SEC Moves on Informal Inquiry Into 2007 Miami Offering Documents

WASHINGTON — The Securities and Exchange Commission is moving forward with a sweeping but informal inquiry into the manner in which Miami presented its financial condition in offering documents for bonds issued in 2007.

In a letter sent Friday by two senior SEC staff attorneys to the city, the commission asked for Miami officials by Dec. 23 to voluntarily turn over documents from October 2006 through the present, as well as information on the transfer of money slated for capital projects to the city's general fund, according to market participants who have seen the letter.

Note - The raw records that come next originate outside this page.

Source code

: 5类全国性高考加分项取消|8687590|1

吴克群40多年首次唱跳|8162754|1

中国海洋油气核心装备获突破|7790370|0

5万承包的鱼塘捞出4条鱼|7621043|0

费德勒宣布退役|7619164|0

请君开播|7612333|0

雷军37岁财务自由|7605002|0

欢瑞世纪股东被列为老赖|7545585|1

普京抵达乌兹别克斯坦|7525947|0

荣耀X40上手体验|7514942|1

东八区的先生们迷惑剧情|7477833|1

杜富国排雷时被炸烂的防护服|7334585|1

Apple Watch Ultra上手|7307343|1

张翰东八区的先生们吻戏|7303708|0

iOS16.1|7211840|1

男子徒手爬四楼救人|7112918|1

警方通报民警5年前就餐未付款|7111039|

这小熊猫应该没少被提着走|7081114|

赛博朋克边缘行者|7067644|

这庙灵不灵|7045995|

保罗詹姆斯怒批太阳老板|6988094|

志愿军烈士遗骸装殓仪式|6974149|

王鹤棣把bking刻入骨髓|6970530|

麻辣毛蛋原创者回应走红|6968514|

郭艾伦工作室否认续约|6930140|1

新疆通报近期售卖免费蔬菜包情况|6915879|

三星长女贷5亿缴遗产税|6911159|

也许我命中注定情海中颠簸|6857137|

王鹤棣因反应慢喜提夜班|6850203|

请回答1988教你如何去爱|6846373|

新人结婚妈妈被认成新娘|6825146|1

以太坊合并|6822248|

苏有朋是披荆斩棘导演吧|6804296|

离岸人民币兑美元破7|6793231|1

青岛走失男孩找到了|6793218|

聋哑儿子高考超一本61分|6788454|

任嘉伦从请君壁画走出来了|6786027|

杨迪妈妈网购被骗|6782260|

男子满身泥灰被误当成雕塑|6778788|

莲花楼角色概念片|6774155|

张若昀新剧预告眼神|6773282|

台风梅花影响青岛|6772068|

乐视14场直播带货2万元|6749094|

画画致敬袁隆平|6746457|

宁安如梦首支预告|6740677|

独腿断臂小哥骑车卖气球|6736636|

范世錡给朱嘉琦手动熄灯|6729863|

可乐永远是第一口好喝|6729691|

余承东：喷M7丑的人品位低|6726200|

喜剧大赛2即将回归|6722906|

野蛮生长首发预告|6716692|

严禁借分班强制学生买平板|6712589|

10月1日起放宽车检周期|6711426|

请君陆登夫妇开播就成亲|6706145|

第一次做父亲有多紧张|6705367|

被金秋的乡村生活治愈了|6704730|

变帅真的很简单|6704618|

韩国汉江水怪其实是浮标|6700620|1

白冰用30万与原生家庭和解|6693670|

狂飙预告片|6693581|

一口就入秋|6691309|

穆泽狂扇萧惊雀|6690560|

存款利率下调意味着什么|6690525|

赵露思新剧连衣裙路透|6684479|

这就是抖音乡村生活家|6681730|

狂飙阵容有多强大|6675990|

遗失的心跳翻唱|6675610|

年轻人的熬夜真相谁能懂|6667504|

In particular, the SEC is looking at two transfers of about $13 million each in 2007. The letter was signed by two senior counsel in the SEC's Miami office, Andre Zamorano and Rachel Paulose. Paulose previously was the U.S. attorney for Minnesota during 2006 and 2007.

In addition, the commission is asking for all e-mails from six financial employees of the city, as well as documents exchanged with dealer firms First Southwest Co., Merrill Lynch & Co., UBS, JPMorgan, and the accounting firm McCaldrey & Pullen LLP.

The commission is also asking for the same documents that were reviewed by Miami's independent auditor general, Victor Igwe, who released a critical audit of the city's finances on Nov. 17. The audit outlined the city's failure to comply with four of 13 certain "financial integrity principles" that Miami officials adopted in 2000 following a fiscal emergency in the 1990s that led to state oversight for several years.

Igwe's audit questioned the structural balance of the budget as well as interfund transfers — including the transfer of $26.3 million in two fiscal years from capital projects funds to the city's general fund — and expenditures by some city departments.

The SEC's informal investigation appears to focus on how those transfers were presented in bond documents, market participants said. Municipal issuers can be held legally liable under the federal securities laws for negligently misstating material facts or providing misleading disclosures, and can also be liable in a civil action by a third party for recklessly doing so.

Nearly a decade ago, the SEC pursued securities fraud charges against Miami, claiming that disclosure documents for three 1995 bond issues totaling $116.5 million as well as secondary market disclosures misled investors about the city's deteriorating financial condition. The case was tried in 2000 and resulted in an initial decision by an SEC administrative law judge in 2001, which was appealed by the city but upheld by the commission.

Separately, the SEC announced yesterday that it has named Eric Bustillo regional director in its Miami office. Bustillo joins the SEC from the U.S. attorney's office in the southern district of Florida where he has been an assistant U.S. attorney and chief of the economic and environmental crimes section since 2005.

He formally served in the SEC's Miami office from 1990 to 1995 as an enforcement staff lawyer and as a branch chief. He plans to assume his new position in mid-January, the SEC said.

"The SEC's Miami office is a critical ingredient in our national enforcement effort," said Robert Khuzami, director of the SEC's division of enforcement, in a statement. "Eric's great talent and experience, along with the expertise and professional excellence of the current enforcement management and staff, will combine to continue that office's record of smart and informed enforcement actions and investor protection."

As regional director, Bustillo replaces David Nelson, who left the commission this summer to join Boies, Schiller & Flexner in Fort Lauderdale. In the interim, the office was jointly led by associate directors Glenn Gordon and John Mattimore.

The Miami office oversees the SEC's enforcement and examination functions cover Florida, Mississippi, Louisiana, Puerto Rico, and the U.S. Virgin Islands.